Graduation rates are another important statistic (it is often calculated in four year and six-year time-spans). A strong graduation rate means that students are succeeding in the classroom and are being well advised along the way. One of the big drivers of student loan debt is that kids are not graduating on time, so schools with high graduation rates are also helping their students save money. A strong graduation rate for four years is typically in the 80%s and above.
The cost of college is not necessarily a single, sticker price. Sure, there are some families who will pay full freight, but many others will receive need-based financial aid. The Net Price is the cost of college when this need-based financial aid is considered. There is a great tool called the Net Price Calculator that provides an accurate estimate of a potential need-based financial aid package for each individual family. Every school has a net price on their website (it is often on the financial aid page).

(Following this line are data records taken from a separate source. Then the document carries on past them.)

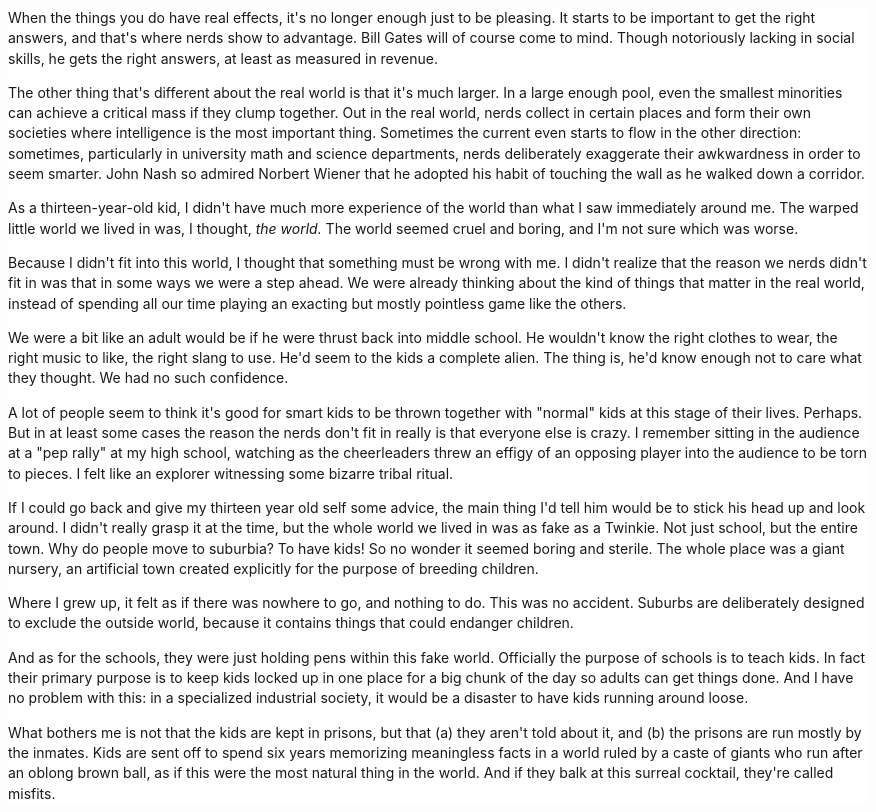 When the things you do have real effects, it's no longer enough just to be pleasing. It starts to be important to get the right answers, and that's where nerds show to advantage. Bill Gates will of course come to mind. Though notoriously lacking in social skills, he gets the right answers, at least as measured in revenue.  
  
The other thing that's different about the real world is that it's much larger. In a large enough pool, even the smallest minorities can achieve a critical mass if they clump together. Out in the real world, nerds collect in certain places and form their own societies where intelligence is the most important thing. Sometimes the current even starts to flow in the other direction: sometimes, particularly in university math and science departments, nerds deliberately exaggerate their awkwardness in order to seem smarter. John Nash so admired Norbert Wiener that he adopted his habit of touching the wall as he walked down a corridor.  
  
  
  
As a thirteen-year-old kid, I didn't have much more experience of the world than what I saw immediately around me. The warped little world we lived in was, I thought, _the world._ The world seemed cruel and boring, and I'm not sure which was worse.  
  
Because I didn't fit into this world, I thought that something must be wrong with me. I didn't realize that the reason we nerds didn't fit in was that in some ways we were a step ahead. We were already thinking about the kind of things that matter in the real world, instead of spending all our time playing an exacting but mostly pointless game like the others.  
  
We were a bit like an adult would be if he were thrust back into middle school. He wouldn't know the right clothes to wear, the right music to like, the right slang to use. He'd seem to the kids a complete alien. The thing is, he'd know enough not to care what they thought. We had no such confidence.  
  
A lot of people seem to think it's good for smart kids to be thrown together with "normal" kids at this stage of their lives. Perhaps. But in at least some cases the reason the nerds don't fit in really is that everyone else is crazy. I remember sitting in the audience at a "pep rally" at my high school, watching as the cheerleaders threw an effigy of an opposing player into the audience to be torn to pieces. I felt like an explorer witnessing some bizarre tribal ritual.  
  
  
  
If I could go back and give my thirteen year old self some advice, the main thing I'd tell him would be to stick his head up and look around. I didn't really grasp it at the time, but the whole world we lived in was as fake as a Twinkie. Not just school, but the entire town. Why do people move to suburbia? To have kids! So no wonder it seemed boring and sterile. The whole place was a giant nursery, an artificial town created explicitly for the purpose of breeding children.  
  
Where I grew up, it felt as if there was nowhere to go, and nothing to do. This was no accident. Suburbs are deliberately designed to exclude the outside world, because it contains things that could endanger children.  
  
And as for the schools, they were just holding pens within this fake world. Officially the purpose of schools is to teach kids. In fact their primary purpose is to keep kids locked up in one place for a big chunk of the day so adults can get things done. And I have no problem with this: in a specialized industrial society, it would be a disaster to have kids running around loose.  
  
What bothers me is not that the kids are kept in prisons, but that (a) they aren't told about it, and (b) the prisons are run mostly by the inmates. Kids are sent off to spend six years memorizing meaningless facts in a world ruled by a caste of giants who run after an oblong brown ball, as if this were the most natural thing in the world. And if they balk at this surreal cocktail, they're called misfits.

% of Graduates Employed and Average Salary
As the cost of college continues to rise, students have been paying more and more attention to post-college outcomes. After all, how can you pay off potential student loan debt if you don’t have a job? Finding information on employment and salaries can be difficult. Schools will publish statistics, but it is important to know whether the employment is full-time and whether it required a college degree in the first place. Don’t be afraid to clarify and dig deeper. It is also worth asking about what the career and professional development process is like (how does the school help students find internships and jobs? Does the school provide stipends so students can gain experience through unpaid internships?). Regarding salary information, the Department of Education put together the College Scorecard (which also contains stats for graduation rate and retention rate). Remember that this is just the average salary for all students, and does not take major or career into consideration.
Student to Faculty Ratio
Relationships with professors are an integral part of the college experience. The student to faculty ratio stat is a good proxy for faculty attention you will receive. This will vary from school to school, but a smaller student to faculty ratio is typically around or under 10-15.
Whether you are finalizing your college list or deciding on which college to attend, these are some helpful data points that will help you sort through the “noise.”